*** Opening Records shown ***

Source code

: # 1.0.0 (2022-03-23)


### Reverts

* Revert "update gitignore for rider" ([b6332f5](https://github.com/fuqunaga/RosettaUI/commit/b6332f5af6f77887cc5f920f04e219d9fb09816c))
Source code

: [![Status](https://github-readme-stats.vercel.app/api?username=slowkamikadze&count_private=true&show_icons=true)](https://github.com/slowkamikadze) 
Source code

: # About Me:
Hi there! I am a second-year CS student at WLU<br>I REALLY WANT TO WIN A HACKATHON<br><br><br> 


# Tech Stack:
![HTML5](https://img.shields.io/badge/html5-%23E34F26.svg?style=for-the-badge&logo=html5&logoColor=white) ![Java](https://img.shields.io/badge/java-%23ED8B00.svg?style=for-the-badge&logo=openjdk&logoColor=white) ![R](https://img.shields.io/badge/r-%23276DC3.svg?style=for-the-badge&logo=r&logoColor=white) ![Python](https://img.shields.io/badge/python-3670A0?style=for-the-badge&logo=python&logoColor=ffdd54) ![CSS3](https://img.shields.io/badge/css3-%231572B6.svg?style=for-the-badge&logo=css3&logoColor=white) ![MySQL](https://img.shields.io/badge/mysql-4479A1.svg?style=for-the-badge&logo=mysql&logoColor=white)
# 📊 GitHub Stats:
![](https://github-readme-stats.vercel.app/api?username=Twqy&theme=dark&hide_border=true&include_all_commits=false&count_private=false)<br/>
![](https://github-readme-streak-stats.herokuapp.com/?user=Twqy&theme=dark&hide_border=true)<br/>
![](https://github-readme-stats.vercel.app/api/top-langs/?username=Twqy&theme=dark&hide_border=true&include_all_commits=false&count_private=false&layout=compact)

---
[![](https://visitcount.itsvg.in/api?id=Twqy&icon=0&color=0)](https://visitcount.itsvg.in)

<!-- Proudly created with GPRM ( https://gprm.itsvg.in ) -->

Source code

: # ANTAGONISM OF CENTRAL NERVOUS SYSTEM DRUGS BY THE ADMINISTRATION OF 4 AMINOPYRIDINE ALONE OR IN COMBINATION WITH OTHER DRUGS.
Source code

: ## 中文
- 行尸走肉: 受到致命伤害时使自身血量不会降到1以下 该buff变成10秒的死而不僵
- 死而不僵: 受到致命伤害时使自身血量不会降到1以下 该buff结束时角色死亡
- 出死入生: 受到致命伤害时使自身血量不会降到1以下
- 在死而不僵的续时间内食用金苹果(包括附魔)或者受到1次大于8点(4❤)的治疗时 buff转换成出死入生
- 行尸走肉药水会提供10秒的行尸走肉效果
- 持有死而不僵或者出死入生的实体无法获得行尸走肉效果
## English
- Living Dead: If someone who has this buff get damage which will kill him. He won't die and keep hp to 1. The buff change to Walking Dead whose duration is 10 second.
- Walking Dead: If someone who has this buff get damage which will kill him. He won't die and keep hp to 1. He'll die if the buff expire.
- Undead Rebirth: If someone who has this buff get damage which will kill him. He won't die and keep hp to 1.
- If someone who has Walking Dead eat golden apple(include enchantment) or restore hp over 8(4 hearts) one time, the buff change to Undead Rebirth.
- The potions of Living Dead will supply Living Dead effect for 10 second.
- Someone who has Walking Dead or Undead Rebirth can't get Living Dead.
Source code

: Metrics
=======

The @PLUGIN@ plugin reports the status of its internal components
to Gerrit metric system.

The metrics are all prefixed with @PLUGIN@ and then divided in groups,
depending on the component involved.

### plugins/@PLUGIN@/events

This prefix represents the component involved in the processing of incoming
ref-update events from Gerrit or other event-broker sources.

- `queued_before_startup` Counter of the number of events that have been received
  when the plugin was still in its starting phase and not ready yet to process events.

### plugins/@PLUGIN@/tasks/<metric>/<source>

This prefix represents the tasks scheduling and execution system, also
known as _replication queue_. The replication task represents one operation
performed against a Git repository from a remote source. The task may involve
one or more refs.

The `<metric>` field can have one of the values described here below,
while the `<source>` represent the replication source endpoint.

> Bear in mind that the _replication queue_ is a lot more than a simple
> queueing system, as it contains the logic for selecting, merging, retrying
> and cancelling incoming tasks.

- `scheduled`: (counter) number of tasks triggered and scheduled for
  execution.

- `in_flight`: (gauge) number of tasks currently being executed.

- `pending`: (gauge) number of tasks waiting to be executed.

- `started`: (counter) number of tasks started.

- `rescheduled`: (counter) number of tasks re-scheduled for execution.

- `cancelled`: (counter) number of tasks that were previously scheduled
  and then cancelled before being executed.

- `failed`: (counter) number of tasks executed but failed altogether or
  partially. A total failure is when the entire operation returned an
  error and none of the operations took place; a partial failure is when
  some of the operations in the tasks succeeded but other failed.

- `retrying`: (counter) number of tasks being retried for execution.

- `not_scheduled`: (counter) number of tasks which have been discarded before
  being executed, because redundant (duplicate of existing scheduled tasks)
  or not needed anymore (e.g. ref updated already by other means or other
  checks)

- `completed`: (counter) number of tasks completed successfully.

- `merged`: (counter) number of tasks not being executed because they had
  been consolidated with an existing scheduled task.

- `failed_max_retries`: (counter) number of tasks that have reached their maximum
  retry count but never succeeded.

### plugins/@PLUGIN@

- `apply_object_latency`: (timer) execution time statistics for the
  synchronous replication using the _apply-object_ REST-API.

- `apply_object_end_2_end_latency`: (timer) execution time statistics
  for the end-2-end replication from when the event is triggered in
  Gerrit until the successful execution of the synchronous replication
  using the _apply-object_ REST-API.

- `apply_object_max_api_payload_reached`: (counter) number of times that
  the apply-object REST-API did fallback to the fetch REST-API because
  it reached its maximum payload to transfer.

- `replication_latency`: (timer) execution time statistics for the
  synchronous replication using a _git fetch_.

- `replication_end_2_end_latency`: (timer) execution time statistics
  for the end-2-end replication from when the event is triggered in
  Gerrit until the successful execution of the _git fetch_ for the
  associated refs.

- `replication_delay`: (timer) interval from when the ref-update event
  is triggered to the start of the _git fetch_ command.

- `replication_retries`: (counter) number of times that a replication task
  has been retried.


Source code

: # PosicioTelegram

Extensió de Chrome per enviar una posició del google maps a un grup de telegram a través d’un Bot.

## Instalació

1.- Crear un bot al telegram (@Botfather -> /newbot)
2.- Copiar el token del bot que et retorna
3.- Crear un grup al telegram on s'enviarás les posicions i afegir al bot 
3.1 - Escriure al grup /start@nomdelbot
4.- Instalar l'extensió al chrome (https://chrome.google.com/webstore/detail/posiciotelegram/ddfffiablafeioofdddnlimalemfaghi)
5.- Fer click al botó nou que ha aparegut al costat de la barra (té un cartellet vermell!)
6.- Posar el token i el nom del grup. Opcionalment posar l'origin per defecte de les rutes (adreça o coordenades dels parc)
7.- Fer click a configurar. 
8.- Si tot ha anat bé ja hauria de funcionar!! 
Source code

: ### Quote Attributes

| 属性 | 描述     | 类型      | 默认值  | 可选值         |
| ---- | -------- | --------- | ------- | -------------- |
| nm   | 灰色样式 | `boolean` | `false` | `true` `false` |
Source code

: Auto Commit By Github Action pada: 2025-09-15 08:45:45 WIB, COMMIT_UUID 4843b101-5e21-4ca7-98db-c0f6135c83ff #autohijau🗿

*** Closing Records shown ***

- **To do**:
The full set of entries above needs to be restated word for word.

- **Solution to this exercise**:
Source code

: # 1.0.0 (2022-03-23)


### Reverts

* Revert "update gitignore for rider" ([b6332f5](https://github.com/fuqunaga/RosettaUI/commit/b6332f5af6f77887cc5f920f04e219d9fb09816c))
Source code

: [![Status](https://github-readme-stats.vercel.app/api?username=slowkamikadze&count_private=true&show_icons=true)](https://github.com/slowkamikadze) 
Source code

: # About Me:
Hi there! I am a second-year CS student at WLU<br>I REALLY WANT TO WIN A HACKATHON<br><br><br> 


# Tech Stack:
![HTML5](https://img.shields.io/badge/html5-%23E34F26.svg?style=for-the-badge&logo=html5&logoColor=white) ![Java](https://img.shields.io/badge/java-%23ED8B00.svg?style=for-the-badge&logo=openjdk&logoColor=white) ![R](https://img.shields.io/badge/r-%23276DC3.svg?style=for-the-badge&logo=r&logoColor=white) ![Python](https://img.shields.io/badge/python-3670A0?style=for-the-badge&logo=python&logoColor=ffdd54) ![CSS3](https://img.shields.io/badge/css3-%231572B6.svg?style=for-the-badge&logo=css3&logoColor=white) ![MySQL](https://img.shields.io/badge/mysql-4479A1.svg?style=for-the-badge&logo=mysql&logoColor=white)
# 📊 GitHub Stats:
![](https://github-readme-stats.vercel.app/api?username=Twqy&theme=dark&hide_border=true&include_all_commits=false&count_private=false)<br/>
![](https://github-readme-streak-stats.herokuapp.com/?user=Twqy&theme=dark&hide_border=true)<br/>
![](https://github-readme-stats.vercel.app/api/top-langs/?username=Twqy&theme=dark&hide_border=true&include_all_commits=false&count_private=false&layout=compact)

---
[![](https://visitcount.itsvg.in/api?id=Twqy&icon=0&color=0)](https://visitcount.itsvg.in)

<!-- Proudly created with GPRM ( https://gprm.itsvg.in ) -->

Source code

: # ANTAGONISM OF CENTRAL NERVOUS SYSTEM DRUGS BY THE ADMINISTRATION OF 4 AMINOPYRIDINE ALONE OR IN COMBINATION WITH OTHER DRUGS.
Source code

: ## 中文
- 行尸走肉: 受到致命伤害时使自身血量不会降到1以下 该buff变成10秒的死而不僵
- 死而不僵: 受到致命伤害时使自身血量不会降到1以下 该buff结束时角色死亡
- 出死入生: 受到致命伤害时使自身血量不会降到1以下
- 在死而不僵的续时间内食用金苹果(包括附魔)或者受到1次大于8点(4❤)的治疗时 buff转换成出死入生
- 行尸走肉药水会提供10秒的行尸走肉效果
- 持有死而不僵或者出死入生的实体无法获得行尸走肉效果
## English
- Living Dead: If someone who has this buff get damage which will kill him. He won't die and keep hp to 1. The buff change to Walking Dead whose duration is 10 second.
- Walking Dead: If someone who has this buff get damage which will kill him. He won't die and keep hp to 1. He'll die if the buff expire.
- Undead Rebirth: If someone who has this buff get damage which will kill him. He won't die and keep hp to 1.
- If someone who has Walking Dead eat golden apple(include enchantment) or restore hp over 8(4 hearts) one time, the buff change to Undead Rebirth.
- The potions of Living Dead will supply Living Dead effect for 10 second.
- Someone who has Walking Dead or Undead Rebirth can't get Living Dead.
Source code

: Metrics
=======

The @PLUGIN@ plugin reports the status of its internal components
to Gerrit metric system.

The metrics are all prefixed with @PLUGIN@ and then divided in groups,
depending on the component involved.

### plugins/@PLUGIN@/events

This prefix represents the component involved in the processing of incoming
ref-update events from Gerrit or other event-broker sources.

- `queued_before_startup` Counter of the number of events that have been received
  when the plugin was still in its starting phase and not ready yet to process events.

### plugins/@PLUGIN@/tasks/<metric>/<source>

This prefix represents the tasks scheduling and execution system, also
known as _replication queue_. The replication task represents one operation
performed against a Git repository from a remote source. The task may involve
one or more refs.

The `<metric>` field can have one of the values described here below,
while the `<source>` represent the replication source endpoint.

> Bear in mind that the _replication queue_ is a lot more than a simple
> queueing system, as it contains the logic for selecting, merging, retrying
> and cancelling incoming tasks.

- `scheduled`: (counter) number of tasks triggered and scheduled for
  execution.

- `in_flight`: (gauge) number of tasks currently being executed.

- `pending`: (gauge) number of tasks waiting to be executed.

- `started`: (counter) number of tasks started.

- `rescheduled`: (counter) number of tasks re-scheduled for execution.

- `cancelled`: (counter) number of tasks that were previously scheduled
  and then cancelled before being executed.

- `failed`: (counter) number of tasks executed but failed altogether or
  partially. A total failure is when the entire operation returned an
  error and none of the operations took place; a partial failure is when
  some of the operations in the tasks succeeded but other failed.

- `retrying`: (counter) number of tasks being retried for execution.

- `not_scheduled`: (counter) number of tasks which have been discarded before
  being executed, because redundant (duplicate of existing scheduled tasks)
  or not needed anymore (e.g. ref updated already by other means or other
  checks)

- `completed`: (counter) number of tasks completed successfully.

- `merged`: (counter) number of tasks not being executed because they had
  been consolidated with an existing scheduled task.

- `failed_max_retries`: (counter) number of tasks that have reached their maximum
  retry count but never succeeded.

### plugins/@PLUGIN@

- `apply_object_latency`: (timer) execution time statistics for the
  synchronous replication using the _apply-object_ REST-API.

- `apply_object_end_2_end_latency`: (timer) execution time statistics
  for the end-2-end replication from when the event is triggered in
  Gerrit until the successful execution of the synchronous replication
  using the _apply-object_ REST-API.

- `apply_object_max_api_payload_reached`: (counter) number of times that
  the apply-object REST-API did fallback to the fetch REST-API because
  it reached its maximum payload to transfer.

- `replication_latency`: (timer) execution time statistics for the
  synchronous replication using a _git fetch_.

- `replication_end_2_end_latency`: (timer) execution time statistics
  for the end-2-end replication from when the event is triggered in
  Gerrit until the successful execution of the _git fetch_ for the
  associated refs.

- `replication_delay`: (timer) interval from when the ref-update event
  is triggered to the start of the _git fetch_ command.

- `replication_retries`: (counter) number of times that a replication task
  has been retried.


Source code

: # PosicioTelegram

Extensió de Chrome per enviar una posició del google maps a un grup de telegram a través d’un Bot.

## Instalació

1.- Crear un bot al telegram (@Botfather -> /newbot)
2.- Copiar el token del bot que et retorna
3.- Crear un grup al telegram on s'enviarás les posicions i afegir al bot 
3.1 - Escriure al grup /start@nomdelbot
4.- Instalar l'extensió al chrome (https://chrome.google.com/webstore/detail/posiciotelegram/ddfffiablafeioofdddnlimalemfaghi)
5.- Fer click al botó nou que ha aparegut al costat de la barra (té un cartellet vermell!)
6.- Posar el token i el nom del grup. Opcionalment posar l'origin per defecte de les rutes (adreça o coordenades dels parc)
7.- Fer click a configurar. 
8.- Si tot ha anat bé ja hauria de funcionar!! 
Source code

: ### Quote Attributes

| 属性 | 描述     | 类型      | 默认值  | 可选值         |
| ---- | -------- | --------- | ------- | -------------- |
| nm   | 灰色样式 | `boolean` | `false` | `true` `false` |
Source code

: Auto Commit By Github Action pada: 2025-09-15 08:45:45 WIB, COMMIT_UUID 4843b101-5e21-4ca7-98db-c0f6135c83ff #autohijau🗿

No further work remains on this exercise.